10. The system of claim 1, wherein the one or more model parameters include partial derivatives.
11. A processor-implemented method for inversion control of turbine engines, the method comprising:
simulating, by a state space model, a simulated dynamic response based on a) sensor data indicative of an engine parameter and b) a control input, wherein the state space model includes one or more model parameters;
inverting the state space model;
calculating a control gain based on the inverted state space model and the simulated dynamic response;
controlling the engine based at least in part on the calculated gain;
measuring a dynamic response;
determining an error between the measured dynamic response and the specified dynamic response;
correcting the state space model for the determined error based on updating the one or more model parameters using a machine learning network; and
controlling the engine based at least in part on the corrected state space model.
12. The processor-implemented method of claim 11, wherein when correcting the state space model, the method further comprises:
inputting accessed sensor data and the control input into a machine learning network;
determining, by the machine learning network updates to the one or more model parameters of the state space model based on the determined error; and
updating the state space model based on the determined updated one or more model parameters.
13. The processor-implemented method of claim 11, wherein when correcting the state space model, the method further comprises:
inputting accessed sensor data and the control input into a tracked embedded model;
generating an expected dynamic response of the engine by the tracked embedded model;
inputting the accessed sensor data, the control input, and the expected dynamic response generated by the expected model into a machine learning network;
determining, by the machine learning network, updates to the one or more model parameters of the state space model based on the determined error; and
updating the state space model based on the determined updated one or more model parameters.
14. The processor-implemented method of claim 11, further comprising:
applying a chirp signal in a desired effector to output a response; and
generating Bode responses based on the output response.

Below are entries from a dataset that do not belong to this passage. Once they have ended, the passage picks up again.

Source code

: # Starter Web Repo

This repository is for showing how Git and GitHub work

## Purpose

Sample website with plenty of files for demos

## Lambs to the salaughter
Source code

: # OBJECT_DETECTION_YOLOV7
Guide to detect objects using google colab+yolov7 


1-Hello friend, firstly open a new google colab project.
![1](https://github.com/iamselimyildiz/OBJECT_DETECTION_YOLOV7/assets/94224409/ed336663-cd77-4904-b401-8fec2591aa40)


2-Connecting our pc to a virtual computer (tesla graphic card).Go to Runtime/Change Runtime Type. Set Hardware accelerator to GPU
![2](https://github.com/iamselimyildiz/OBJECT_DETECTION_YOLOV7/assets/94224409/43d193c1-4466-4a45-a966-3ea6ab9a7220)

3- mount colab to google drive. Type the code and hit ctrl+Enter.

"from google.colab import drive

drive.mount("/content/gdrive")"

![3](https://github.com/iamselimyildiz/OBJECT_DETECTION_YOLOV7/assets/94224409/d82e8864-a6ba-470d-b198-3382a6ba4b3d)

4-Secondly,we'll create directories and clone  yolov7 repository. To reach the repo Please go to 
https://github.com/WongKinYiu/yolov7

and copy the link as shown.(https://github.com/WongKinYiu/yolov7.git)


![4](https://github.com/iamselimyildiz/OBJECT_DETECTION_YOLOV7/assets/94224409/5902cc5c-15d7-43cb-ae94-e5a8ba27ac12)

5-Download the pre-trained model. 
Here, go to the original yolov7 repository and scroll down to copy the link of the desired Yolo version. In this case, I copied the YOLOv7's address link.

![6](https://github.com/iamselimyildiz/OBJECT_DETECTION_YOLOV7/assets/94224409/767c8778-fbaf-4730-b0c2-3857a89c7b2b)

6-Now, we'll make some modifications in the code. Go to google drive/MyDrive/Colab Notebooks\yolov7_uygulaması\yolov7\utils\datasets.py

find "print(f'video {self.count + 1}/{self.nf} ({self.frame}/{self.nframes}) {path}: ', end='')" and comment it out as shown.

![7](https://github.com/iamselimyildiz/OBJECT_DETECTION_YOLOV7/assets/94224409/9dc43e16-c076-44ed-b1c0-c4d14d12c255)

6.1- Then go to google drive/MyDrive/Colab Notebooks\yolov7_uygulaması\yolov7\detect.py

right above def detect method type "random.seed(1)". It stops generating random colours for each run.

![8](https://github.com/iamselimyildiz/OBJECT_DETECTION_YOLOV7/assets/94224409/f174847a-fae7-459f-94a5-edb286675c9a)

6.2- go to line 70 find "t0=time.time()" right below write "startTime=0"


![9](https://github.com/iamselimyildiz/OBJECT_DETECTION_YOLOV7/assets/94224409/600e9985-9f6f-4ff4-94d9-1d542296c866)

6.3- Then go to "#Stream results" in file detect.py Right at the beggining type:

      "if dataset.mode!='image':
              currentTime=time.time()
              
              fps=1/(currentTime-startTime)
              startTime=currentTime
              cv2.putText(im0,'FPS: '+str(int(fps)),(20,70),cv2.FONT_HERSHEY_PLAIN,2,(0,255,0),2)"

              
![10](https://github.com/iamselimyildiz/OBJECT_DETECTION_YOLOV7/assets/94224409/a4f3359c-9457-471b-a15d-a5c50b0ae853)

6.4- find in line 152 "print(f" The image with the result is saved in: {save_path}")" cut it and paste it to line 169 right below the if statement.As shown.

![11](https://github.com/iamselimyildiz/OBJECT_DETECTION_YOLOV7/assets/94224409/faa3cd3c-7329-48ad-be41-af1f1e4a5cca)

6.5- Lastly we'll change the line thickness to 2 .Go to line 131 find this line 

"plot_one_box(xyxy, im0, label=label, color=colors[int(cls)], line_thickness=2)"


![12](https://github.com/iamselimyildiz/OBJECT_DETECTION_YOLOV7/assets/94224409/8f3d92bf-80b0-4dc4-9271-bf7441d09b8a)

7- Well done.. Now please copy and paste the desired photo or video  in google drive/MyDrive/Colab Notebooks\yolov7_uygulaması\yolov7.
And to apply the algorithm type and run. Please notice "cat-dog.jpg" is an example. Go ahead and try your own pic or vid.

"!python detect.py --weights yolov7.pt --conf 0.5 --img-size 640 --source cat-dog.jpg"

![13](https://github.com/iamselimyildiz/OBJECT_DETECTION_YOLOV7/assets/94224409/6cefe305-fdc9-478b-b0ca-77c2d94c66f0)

15. The processor-implemented method of claim 14, further comprising:
tuning the state space model to achieve the specified dynamic response of at least one of actuator dynamics or fuel system dynamics based on the generated Bode responses.
16. The processor-implemented method of claim 14, further comprising:
performing periodic direct system identification using the generated Bode responses; and
generating a representation of plant dynamics of the engine based on the performed periodic direct system identification.

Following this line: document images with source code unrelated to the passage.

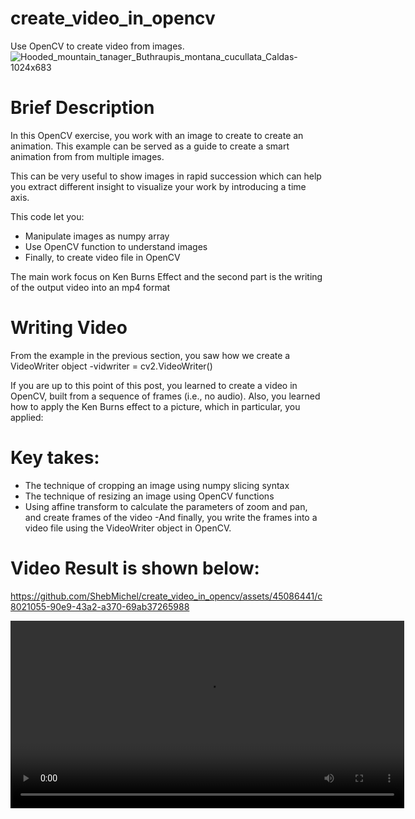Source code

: # create_video_in_opencv
Use OpenCV to create video from images.
![Hooded_mountain_tanager_Buthraupis_montana_cucullata_Caldas-1024x683](https://github.com/ShebMichel/create_video_in_opencv/assets/45086441/c919a03d-3806-4659-8aac-87ef26a4b7ae)


# Brief Description
In this OpenCV exercise, you work with an image to create to create an animation. This example can be served as a guide to create a smart animation from from multiple images. 

This can be very useful to show images in rapid succession which can help you extract different insight to visualize your work by introducing a time axis.

This code let you:
- Manipulate images as numpy array
- Use OpenCV function to understand images 
- Finally, to create video file in OpenCV

The main work focus on Ken Burns Effect and the second part is the writing of the output video into an mp4 format

# Writing Video
 From the example in the previous section, you saw how we create a VideoWriter object
 -vidwriter = cv2.VideoWriter() 

If you are up to this point of this post, you learned to create a video in OpenCV, built from a sequence of frames (i.e., no audio). Also, you learned how to apply the Ken Burns effect to a picture, which in particular, you applied:

# Key takes:
 - The technique of cropping an image using numpy slicing syntax
 - The technique of resizing an image using OpenCV functions
 - Using affine transform to calculate the parameters of zoom and pan, and create frames of the   video 
 -And finally, you write the frames into a video file using the VideoWriter object in OpenCV.

# Video Result is shown below:


https://github.com/ShebMichel/create_video_in_opencv/assets/45086441/c8021055-90e9-43a2-a370-69ab37265988



<video width="630" height="300" src="https://github.com/ShebMichel/my_video/blob/main/video_output.mp4"></video>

17. The processor-implemented method of claim 14, further comprising:
performing at least one of fault detection or preventative maintenance based on the generated representation of plant dynamics of the engine.
18. The processor-implemented method of claim 11, wherein the control input includes at least one of fuel flow, fan pitch, variable stator vanes, inlet guide vanes, or electric power.

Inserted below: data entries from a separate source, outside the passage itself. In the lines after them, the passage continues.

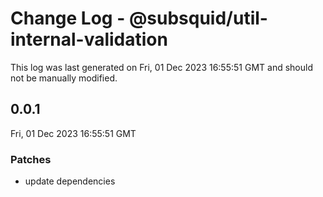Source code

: # Change Log - @subsquid/util-internal-validation

This log was last generated on Fri, 01 Dec 2023 16:55:51 GMT and should not be manually modified.

## 0.0.1
Fri, 01 Dec 2023 16:55:51 GMT

### Patches

- update dependencies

19. The processor-implemented method of claim 11, wherein the one or more model parameters include partial derivatives.
20. A non-transitory computer-readable storage medium in which is stored instructions for causing a processor to execute a processor-implemented method for inversion control of turbine engines, the method comprising:
simulating, by a state space model, a simulated dynamic response based on a) sensor data indicative of an engine parameter and b) a control input, wherein the state space model includes one or more model parameters;
inverting the state space model;
calculating a control gain based on the inverted state space model and the simulated dynamic response;
controlling the engine based at least in part on the calculated control gains;
measuring a dynamic response;
determining an error between the measured dynamic response and the specified dynamic response;
correcting the state space model for the determined error based on updating the one or more model parameters using a machine learning network; and
controlling the engine based at least in part on the corrected state space model.